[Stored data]
::::::::::

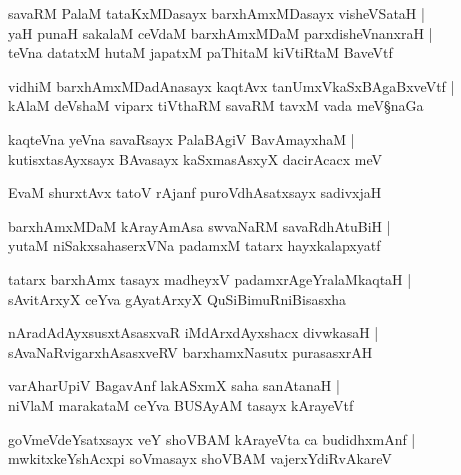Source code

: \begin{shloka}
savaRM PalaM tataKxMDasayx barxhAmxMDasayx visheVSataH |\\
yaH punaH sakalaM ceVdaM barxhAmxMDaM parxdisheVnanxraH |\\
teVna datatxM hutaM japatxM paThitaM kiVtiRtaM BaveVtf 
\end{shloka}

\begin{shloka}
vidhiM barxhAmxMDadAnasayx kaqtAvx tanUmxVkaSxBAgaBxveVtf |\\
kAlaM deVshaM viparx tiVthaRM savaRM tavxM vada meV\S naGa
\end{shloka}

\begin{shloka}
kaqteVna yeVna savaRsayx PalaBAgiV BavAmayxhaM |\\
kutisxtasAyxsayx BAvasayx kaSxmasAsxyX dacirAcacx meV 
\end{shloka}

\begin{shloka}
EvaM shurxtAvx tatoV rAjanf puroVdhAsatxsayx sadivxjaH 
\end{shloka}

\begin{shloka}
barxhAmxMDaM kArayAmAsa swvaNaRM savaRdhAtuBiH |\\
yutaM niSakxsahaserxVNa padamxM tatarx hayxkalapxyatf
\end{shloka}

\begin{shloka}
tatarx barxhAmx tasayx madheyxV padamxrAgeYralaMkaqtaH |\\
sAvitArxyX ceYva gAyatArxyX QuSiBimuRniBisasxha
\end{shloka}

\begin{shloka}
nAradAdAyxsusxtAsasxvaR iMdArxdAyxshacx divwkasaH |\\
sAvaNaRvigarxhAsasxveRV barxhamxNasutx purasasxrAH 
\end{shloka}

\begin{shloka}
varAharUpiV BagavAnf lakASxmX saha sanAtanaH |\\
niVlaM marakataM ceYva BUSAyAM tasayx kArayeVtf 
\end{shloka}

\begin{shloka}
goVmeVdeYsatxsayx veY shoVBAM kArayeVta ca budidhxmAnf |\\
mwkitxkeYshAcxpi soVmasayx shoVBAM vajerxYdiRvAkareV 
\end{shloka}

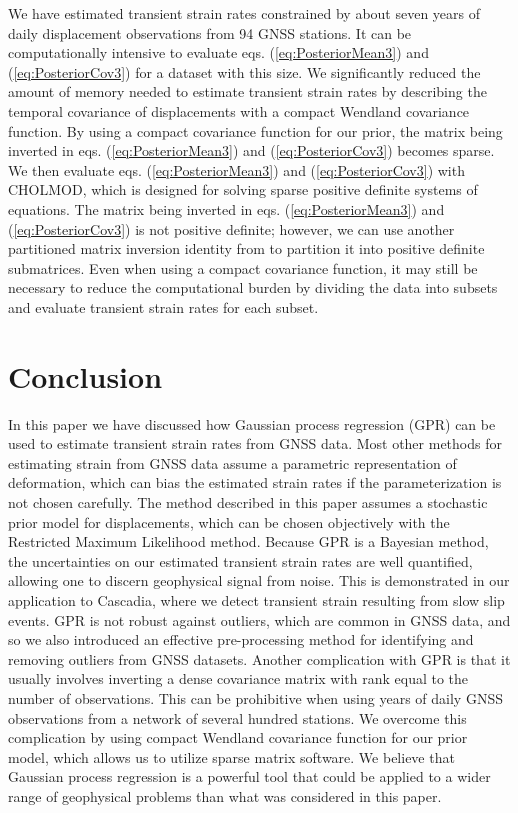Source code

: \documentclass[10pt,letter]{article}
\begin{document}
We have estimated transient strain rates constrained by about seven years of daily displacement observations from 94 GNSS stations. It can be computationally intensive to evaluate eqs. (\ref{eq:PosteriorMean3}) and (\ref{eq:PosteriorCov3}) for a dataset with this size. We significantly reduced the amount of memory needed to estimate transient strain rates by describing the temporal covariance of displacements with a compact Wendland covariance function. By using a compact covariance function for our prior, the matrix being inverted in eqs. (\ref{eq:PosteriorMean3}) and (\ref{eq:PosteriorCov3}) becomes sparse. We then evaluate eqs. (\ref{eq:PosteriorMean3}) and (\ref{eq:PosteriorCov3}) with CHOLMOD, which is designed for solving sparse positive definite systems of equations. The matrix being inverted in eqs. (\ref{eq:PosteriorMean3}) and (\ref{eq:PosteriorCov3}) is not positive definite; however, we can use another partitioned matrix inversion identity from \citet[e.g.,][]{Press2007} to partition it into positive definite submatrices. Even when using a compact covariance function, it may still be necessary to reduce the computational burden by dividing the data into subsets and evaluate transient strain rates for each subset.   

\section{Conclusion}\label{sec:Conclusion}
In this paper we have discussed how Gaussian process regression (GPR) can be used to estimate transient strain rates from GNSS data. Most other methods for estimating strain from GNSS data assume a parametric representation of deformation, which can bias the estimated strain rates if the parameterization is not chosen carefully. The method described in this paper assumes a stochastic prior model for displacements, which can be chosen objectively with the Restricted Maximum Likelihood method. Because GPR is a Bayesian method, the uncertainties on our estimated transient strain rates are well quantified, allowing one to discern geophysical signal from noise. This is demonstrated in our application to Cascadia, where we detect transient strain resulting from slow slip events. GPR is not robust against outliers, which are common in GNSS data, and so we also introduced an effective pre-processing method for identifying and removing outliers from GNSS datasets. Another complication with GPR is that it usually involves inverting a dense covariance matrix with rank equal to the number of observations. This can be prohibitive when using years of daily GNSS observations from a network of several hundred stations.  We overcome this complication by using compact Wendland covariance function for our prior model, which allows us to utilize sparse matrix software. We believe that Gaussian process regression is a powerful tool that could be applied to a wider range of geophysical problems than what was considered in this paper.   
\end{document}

::::::::::

- Action item:
Check each line above for the string "barxhAmxMDaM" and copy those that have it.

- Exercise result:
yaH punaH sakalaM ceVdaM barxhAmxMDaM parxdisheVnanxraH |\\
barxhAmxMDaM kArayAmAsa swvaNaRM savaRdhAtuBiH |\\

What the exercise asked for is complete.